How Is Customer Engagement Measured? 

So, how do you know if your customer engagement strategy is working? A look at the following indicators will let you know if you’re heading in the right direction:

  • CTR (Click-Through Rate) and Form Fills 

Click-through rates show how many people answered your call to action in an email, on a web page, etc. Along with form fills, lets you know if your offer is relevant to their needs and whether you’re effectively getting your message across. (Form fills provide an extra dimension here; they let you know if your offer is interesting enough to move a prospect to give you their contact details in exchange for more  information.) If CTRs are low, it may not be that your product or service is irrelevant; it may be there’s a problem in how you’re communicating about it.

  • Session Length

The amount of time spent on your company’s website, blog, etc. is an excellent barometer of how well you are capturing their interest – and potentially positioning yourself as a solution to a problem or their trustworthy ally. Investing in high-quality content that’s designed to meet your audience’s needs is a must here.

  • Interactions, Comments, and Social Media Activity

Social media is great because it allows customers to connect with brands outside of formal channels (like the customer support line). It can be a fertile ground for new ideas and suggestions for improvement as well as a place to spot new trends. And for direct engagement with brand ambassadors, businesses can’t replace social media.  

  • Renewals and Repeat Purchases

This is a bit of a no-brainer, but unhappy customers are far less likely to be repeat customers. If your repeat purchase or renewal numbers are high, you’re probably doing something right in the area of customer engagement.

Customer Engagement Best Practices

Even if your current customer satisfaction metrics are high, you can always do more to create a positive customer experience. Here are four ways you can create better customer engagement regardless of your industry or market: 

  1. Use clear, consistent messaging across all channels

Remember, omnichannel isn’t just a marketing term; it’s an actual expectation that customers have. It basically means they expect the same messaging and the same experience regardless of how they contact a company: email, chatbot, social media, etc. Of course, the mechanism of the communication may be different, but the messaging and how the customer feels about the experience should be consistent.

  1. Embrace personalization

If you want customers to feel devalued, send them an impersonal, irrelevant email. Companies work hard to avoid this because it’s an all-around terrible idea. Not only do today’s customers thrive on highly targeted, personalized interactions, they expect them. To succeed at personalization, you’ll need to understand customer segmentation and the many strategies and tools that allow you to connect to customers as individuals rather than as a faceless crowd.

  1. Create relevant content

This flows with the point made above; unless your content matches your target audience’s needs and values, it will be brushed aside. But carefully crafted content that shows you’ve thought about their goals or problems – and can help solve them – is a tremendous boost to customer engagement.
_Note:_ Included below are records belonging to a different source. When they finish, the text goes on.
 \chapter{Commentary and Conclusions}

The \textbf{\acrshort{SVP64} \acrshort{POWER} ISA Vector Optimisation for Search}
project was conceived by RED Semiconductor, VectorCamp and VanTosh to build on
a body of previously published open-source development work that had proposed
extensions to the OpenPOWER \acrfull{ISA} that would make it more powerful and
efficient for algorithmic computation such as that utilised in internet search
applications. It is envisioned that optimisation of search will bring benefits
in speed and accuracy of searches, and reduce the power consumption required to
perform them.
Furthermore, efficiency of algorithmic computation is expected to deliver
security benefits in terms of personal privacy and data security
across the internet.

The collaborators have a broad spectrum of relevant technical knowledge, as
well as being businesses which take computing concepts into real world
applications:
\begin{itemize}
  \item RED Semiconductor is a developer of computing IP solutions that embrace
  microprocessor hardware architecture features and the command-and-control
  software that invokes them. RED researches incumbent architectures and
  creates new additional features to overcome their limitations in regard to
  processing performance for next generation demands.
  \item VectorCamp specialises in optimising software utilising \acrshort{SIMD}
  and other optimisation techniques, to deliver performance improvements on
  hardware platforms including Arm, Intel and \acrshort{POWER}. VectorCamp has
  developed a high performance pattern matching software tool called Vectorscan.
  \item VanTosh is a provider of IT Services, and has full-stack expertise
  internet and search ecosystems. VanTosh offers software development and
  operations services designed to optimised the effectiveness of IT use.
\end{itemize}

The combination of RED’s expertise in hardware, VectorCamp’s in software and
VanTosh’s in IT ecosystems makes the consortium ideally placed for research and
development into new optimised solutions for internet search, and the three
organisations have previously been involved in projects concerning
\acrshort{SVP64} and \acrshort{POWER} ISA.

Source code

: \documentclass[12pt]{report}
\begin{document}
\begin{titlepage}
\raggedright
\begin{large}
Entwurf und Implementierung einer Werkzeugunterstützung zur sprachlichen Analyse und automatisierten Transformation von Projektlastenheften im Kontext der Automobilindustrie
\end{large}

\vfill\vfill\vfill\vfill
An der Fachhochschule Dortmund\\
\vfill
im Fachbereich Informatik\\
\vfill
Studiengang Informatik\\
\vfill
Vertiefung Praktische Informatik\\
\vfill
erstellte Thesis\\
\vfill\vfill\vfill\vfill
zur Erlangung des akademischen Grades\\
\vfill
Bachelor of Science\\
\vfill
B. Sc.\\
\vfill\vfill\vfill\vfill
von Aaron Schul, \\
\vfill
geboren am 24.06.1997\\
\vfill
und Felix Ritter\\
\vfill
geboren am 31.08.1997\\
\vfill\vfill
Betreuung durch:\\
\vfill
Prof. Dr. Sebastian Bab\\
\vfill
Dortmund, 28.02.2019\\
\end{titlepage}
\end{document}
  1. Incorporate customer feedback

There’s one fail-safe way to make customers feel heard: listen to them. Pay attention to customer service trends, to complaints, to social media buzz, and to favorable and unfavorable reviews. They’re your customers telling you exactly what they like and what they don’t like about your brand. 

How Helpshift Can Enhance Customer Engagement

With Helpshift, teams are gaining the tools they need to enhance their customer engagement with top-tie customer service. With unified conversational help features that are fast and effective but still feel as natural as talking to a friend, teams can benefit from stronger relationships and more efficient service. 

Helpshift is helping to deliver frustration-free experiences to maximize engagement. ​​Automatic issue categorization ensures queries are routed to useful resources and FAQs in the knowledge base to help customers to self-serve, or else promptly escalated to the right human team member. In-channel survey requetes are making it easier to capture and incorporate customer feedback in order to improve engagement going forward.